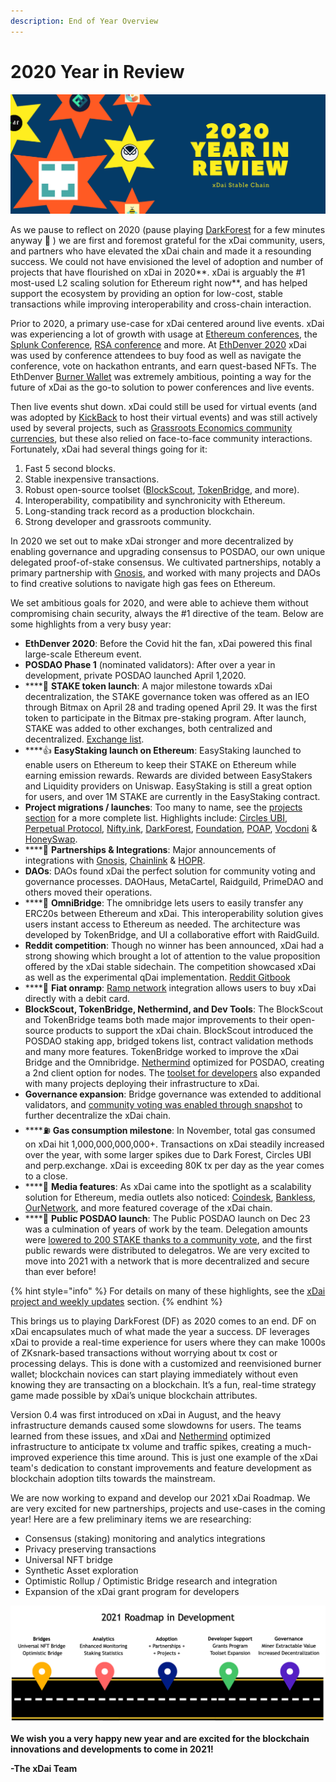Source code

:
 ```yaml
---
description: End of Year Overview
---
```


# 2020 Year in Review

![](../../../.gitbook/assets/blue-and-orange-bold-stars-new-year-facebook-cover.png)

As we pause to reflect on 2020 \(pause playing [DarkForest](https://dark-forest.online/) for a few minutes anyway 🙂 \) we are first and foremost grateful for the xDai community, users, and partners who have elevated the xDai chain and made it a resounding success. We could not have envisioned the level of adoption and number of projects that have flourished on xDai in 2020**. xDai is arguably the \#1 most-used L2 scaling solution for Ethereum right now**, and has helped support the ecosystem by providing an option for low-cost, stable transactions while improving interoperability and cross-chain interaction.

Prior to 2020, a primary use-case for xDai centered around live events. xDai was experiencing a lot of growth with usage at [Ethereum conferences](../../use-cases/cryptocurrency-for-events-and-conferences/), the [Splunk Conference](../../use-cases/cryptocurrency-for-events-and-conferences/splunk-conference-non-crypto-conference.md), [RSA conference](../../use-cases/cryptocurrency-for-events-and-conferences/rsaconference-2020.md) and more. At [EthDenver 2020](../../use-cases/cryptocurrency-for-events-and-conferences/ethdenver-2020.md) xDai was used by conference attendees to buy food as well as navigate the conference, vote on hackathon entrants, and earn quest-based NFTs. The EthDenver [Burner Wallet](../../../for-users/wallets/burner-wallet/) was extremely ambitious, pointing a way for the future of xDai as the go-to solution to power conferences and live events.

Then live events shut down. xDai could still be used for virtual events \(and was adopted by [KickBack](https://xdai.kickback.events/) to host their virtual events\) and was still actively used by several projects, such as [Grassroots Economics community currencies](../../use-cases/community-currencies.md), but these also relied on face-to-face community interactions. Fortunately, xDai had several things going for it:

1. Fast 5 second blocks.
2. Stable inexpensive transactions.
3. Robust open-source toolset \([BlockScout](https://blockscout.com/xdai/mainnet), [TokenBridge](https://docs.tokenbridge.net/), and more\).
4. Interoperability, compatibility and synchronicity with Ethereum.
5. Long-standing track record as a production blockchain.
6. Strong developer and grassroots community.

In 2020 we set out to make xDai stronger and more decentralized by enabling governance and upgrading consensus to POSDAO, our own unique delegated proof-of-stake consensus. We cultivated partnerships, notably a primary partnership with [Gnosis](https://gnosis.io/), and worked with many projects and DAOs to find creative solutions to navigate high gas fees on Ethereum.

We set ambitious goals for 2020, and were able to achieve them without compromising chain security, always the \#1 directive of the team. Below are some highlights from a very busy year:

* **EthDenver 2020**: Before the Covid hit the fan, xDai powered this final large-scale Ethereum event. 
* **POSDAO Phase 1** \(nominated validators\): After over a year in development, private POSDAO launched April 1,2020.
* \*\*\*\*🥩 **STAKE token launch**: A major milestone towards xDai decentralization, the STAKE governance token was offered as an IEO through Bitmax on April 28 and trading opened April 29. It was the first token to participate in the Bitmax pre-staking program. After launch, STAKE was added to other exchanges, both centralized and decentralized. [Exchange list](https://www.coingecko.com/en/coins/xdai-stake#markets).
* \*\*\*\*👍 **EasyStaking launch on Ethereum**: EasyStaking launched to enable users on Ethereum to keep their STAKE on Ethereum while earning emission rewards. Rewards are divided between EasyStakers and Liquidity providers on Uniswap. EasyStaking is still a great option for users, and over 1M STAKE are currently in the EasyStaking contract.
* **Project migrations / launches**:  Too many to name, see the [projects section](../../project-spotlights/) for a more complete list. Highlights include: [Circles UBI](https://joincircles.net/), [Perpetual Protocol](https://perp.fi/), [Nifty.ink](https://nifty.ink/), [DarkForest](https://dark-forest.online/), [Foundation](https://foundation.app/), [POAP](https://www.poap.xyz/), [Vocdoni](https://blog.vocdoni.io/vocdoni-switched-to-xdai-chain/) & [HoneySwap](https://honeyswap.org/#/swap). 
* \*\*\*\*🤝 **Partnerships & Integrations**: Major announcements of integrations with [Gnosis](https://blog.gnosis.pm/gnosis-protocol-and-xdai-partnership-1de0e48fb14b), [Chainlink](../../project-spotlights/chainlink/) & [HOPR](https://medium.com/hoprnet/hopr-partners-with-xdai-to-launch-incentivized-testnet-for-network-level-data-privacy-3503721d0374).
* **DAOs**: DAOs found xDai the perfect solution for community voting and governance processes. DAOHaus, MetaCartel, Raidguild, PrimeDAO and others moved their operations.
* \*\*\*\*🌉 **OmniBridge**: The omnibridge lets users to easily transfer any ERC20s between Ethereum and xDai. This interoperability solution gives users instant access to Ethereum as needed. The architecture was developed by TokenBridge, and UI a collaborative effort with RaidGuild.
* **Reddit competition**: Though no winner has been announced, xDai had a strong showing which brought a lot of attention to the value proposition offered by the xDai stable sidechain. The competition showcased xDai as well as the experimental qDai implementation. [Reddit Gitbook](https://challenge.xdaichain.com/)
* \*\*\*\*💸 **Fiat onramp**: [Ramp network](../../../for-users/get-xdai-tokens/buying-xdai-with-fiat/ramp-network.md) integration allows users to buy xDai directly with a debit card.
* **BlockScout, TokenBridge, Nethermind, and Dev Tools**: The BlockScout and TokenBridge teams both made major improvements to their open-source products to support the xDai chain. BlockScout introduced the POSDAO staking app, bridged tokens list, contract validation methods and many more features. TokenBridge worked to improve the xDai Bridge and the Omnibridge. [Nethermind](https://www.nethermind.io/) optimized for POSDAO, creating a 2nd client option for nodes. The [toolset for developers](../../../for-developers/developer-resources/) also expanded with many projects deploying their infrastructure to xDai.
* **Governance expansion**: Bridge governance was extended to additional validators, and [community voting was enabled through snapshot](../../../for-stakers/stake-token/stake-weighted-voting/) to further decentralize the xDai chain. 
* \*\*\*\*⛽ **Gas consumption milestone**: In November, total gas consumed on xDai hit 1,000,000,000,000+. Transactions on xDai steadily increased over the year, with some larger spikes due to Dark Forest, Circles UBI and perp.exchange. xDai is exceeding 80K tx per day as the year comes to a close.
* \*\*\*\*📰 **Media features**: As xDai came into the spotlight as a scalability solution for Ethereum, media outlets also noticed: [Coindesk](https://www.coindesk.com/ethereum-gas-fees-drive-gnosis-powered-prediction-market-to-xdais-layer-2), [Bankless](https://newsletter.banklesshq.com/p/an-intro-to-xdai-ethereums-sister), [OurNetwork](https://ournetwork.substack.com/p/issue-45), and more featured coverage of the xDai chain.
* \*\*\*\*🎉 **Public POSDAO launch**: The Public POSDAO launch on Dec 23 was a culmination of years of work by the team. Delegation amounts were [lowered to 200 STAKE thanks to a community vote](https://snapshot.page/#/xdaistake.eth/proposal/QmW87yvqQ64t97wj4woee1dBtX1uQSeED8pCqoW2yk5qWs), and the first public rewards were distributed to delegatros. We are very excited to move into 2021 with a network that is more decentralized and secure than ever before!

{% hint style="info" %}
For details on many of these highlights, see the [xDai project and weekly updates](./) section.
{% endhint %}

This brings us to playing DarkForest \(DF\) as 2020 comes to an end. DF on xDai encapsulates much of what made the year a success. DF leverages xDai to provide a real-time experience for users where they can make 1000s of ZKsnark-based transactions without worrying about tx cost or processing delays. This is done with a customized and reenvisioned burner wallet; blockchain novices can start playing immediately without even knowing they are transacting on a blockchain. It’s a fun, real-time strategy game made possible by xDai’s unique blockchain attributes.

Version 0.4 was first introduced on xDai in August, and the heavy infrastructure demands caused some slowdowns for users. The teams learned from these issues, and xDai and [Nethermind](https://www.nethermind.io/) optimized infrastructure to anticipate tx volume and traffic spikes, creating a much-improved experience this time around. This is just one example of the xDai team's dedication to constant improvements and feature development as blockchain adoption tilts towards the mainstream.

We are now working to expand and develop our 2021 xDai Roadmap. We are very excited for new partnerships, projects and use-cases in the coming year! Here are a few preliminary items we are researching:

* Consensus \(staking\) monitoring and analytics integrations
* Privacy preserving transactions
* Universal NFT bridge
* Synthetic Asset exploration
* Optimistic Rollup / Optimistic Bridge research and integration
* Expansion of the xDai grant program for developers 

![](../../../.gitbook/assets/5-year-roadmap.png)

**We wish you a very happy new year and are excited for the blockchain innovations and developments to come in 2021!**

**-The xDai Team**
......
Your goal ▸
Your answer should be each line of the data that contains the word "tokens", copied as it stands.

Response area ▸
* \*\*\*\*💸 **Fiat onramp**: [Ramp network](../../../for-users/get-xdai-tokens/buying-xdai-with-fiat/ramp-network.md) integration allows users to buy xDai directly with a debit card.
* **BlockScout, TokenBridge, Nethermind, and Dev Tools**: The BlockScout and TokenBridge teams both made major improvements to their open-source products to support the xDai chain. BlockScout introduced the POSDAO staking app, bridged tokens list, contract validation methods and many more features. TokenBridge worked to improve the xDai Bridge and the Omnibridge. [Nethermind](https://www.nethermind.io/) optimized for POSDAO, creating a 2nd client option for nodes. The [toolset for developers](../../../for-developers/developer-resources/) also expanded with many projects deploying their infrastructure to xDai.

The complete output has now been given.